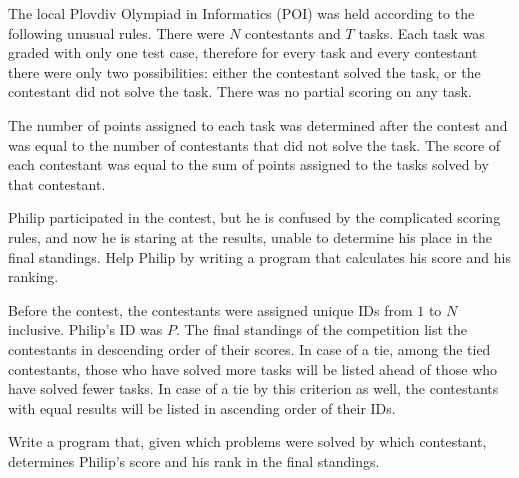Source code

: The local Plovdiv Olympiad in Informatics (POI) was held according to the following unusual rules. There were $N$ contestants and $T$ tasks. Each task was graded with only one test case, therefore for every task and every contestant there were only two possibilities: either the contestant solved the task, or the contestant did not solve the task. There was no partial scoring on any task.

The number of points assigned to each task was determined after the contest and was equal to the number of contestants that did not solve the task. The score of each contestant was equal to the sum of points assigned to the tasks solved by that contestant.

Philip participated in the contest, but he is confused by the complicated scoring rules, and now he is staring at the results, unable to determine his place in the final standings. Help Philip by writing a program that calculates his score and his ranking.

Before the contest, the contestants were assigned unique IDs from $1$ to $N$ inclusive. Philip's ID was $P$. The final standings of the competition list the contestants in descending order of their scores. In case of a tie, among the tied contestants, those who have solved more tasks will be listed ahead of those who have solved fewer tasks. In case of a tie by this criterion as well, the contestants with equal results will be listed in ascending order of their IDs.

Write a program that, given which problems were solved by which contestant, determines
Philip's score and his rank in the final standings.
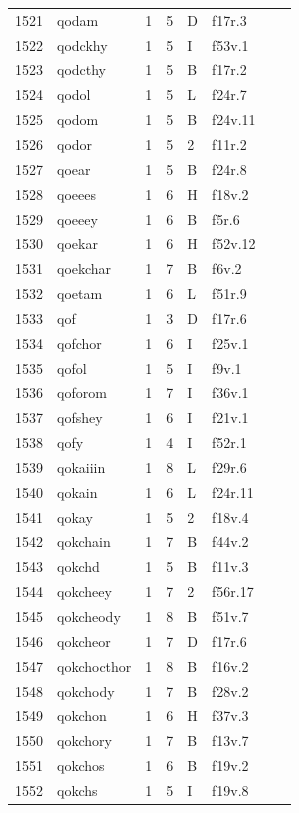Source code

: \documentclass[11pt,a4paper]{article}
\begin{document}
\begin{landscape}
\begin{longtable}{@{}r>{\ttfamily}lrrl>{\ttfamily}l>{\raggedright\arraybackslash}p{80mm}>{\raggedright\arraybackslash}p{36mm}@{}}
1521 & qodam & 1 & 5 & D & f17r.3 &  & \\
1522 & qodckhy & 1 & 5 & I & f53v.1 &  & \\
1523 & qodcthy & 1 & 5 & B & f17r.2 &  & \\
1524 & qodol & 1 & 5 & L & f24r.7 &  & \\
1525 & qodom & 1 & 5 & B & f24v.11 &  & \\
1526 & qodor & 1 & 5 & 2 & f11r.2 &  & \\
1527 & qoear & 1 & 5 & B & f24r.8 &  & \\
1528 & qoeees & 1 & 6 & H & f18v.2 &  & \\
1529 & qoeeey & 1 & 6 & B & f5r.6 &  & \\
1530 & qoekar & 1 & 6 & H & f52v.12 &  & \\
1531 & qoekchar & 1 & 7 & B & f6v.2 &  & \\
1532 & qoetam & 1 & 6 & L & f51r.9 &  & \\
1533 & qof & 1 & 3 & D & f17r.6 &  & \\
1534 & qofchor & 1 & 6 & I & f25v.1 &  & \\
1535 & qofol & 1 & 5 & I & f9v.1 &  & \\
1536 & qoforom & 1 & 7 & I & f36v.1 &  & \\
1537 & qofshey & 1 & 6 & I & f21v.1 &  & \\
1538 & qofy & 1 & 4 & I & f52r.1 &  & \\
1539 & qokaiiin & 1 & 8 & L & f29r.6 &  & \\
1540 & qokain & 1 & 6 & L & f24r.11 &  & \\
1541 & qokay & 1 & 5 & 2 & f18v.4 &  & \\
1542 & qokchain & 1 & 7 & B & f44v.2 &  & \\
1543 & qokchd & 1 & 5 & B & f11v.3 &  & \\
1544 & qokcheey & 1 & 7 & 2 & f56r.17 &  & \\
1545 & qokcheody & 1 & 8 & B & f51v.7 &  & \\
1546 & qokcheor & 1 & 7 & D & f17r.6 &  & \\
1547 & qokchocthor & 1 & 8 & B & f16v.2 &  & \\
1548 & qokchody & 1 & 7 & B & f28v.2 &  & \\
1549 & qokchon & 1 & 6 & H & f37v.3 &  & \\
1550 & qokchory & 1 & 7 & B & f13v.7 &  & \\
1551 & qokchos & 1 & 6 & B & f19v.2 &  & \\
1552 & qokchs & 1 & 5 & I & f19v.8 &  & \\

\end{longtable}
\end{landscape}
\end{document}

• [What you should do] Print the line that contains "1545 & qokcheody", then every later line of the entries above up to and including the last, all exactly as written.

• [Exercise output]
1545 & qokcheody & 1 & 8 & B & f51v.7 &  & \\
1546 & qokcheor & 1 & 7 & D & f17r.6 &  & \\
1547 & qokchocthor & 1 & 8 & B & f16v.2 &  & \\
1548 & qokchody & 1 & 7 & B & f28v.2 &  & \\
1549 & qokchon & 1 & 6 & H & f37v.3 &  & \\
1550 & qokchory & 1 & 7 & B & f13v.7 &  & \\
1551 & qokchos & 1 & 6 & B & f19v.2 &  & \\
1552 & qokchs & 1 & 5 & I & f19v.8 &  & \\

\end{longtable}
\end{landscape}
\end{document}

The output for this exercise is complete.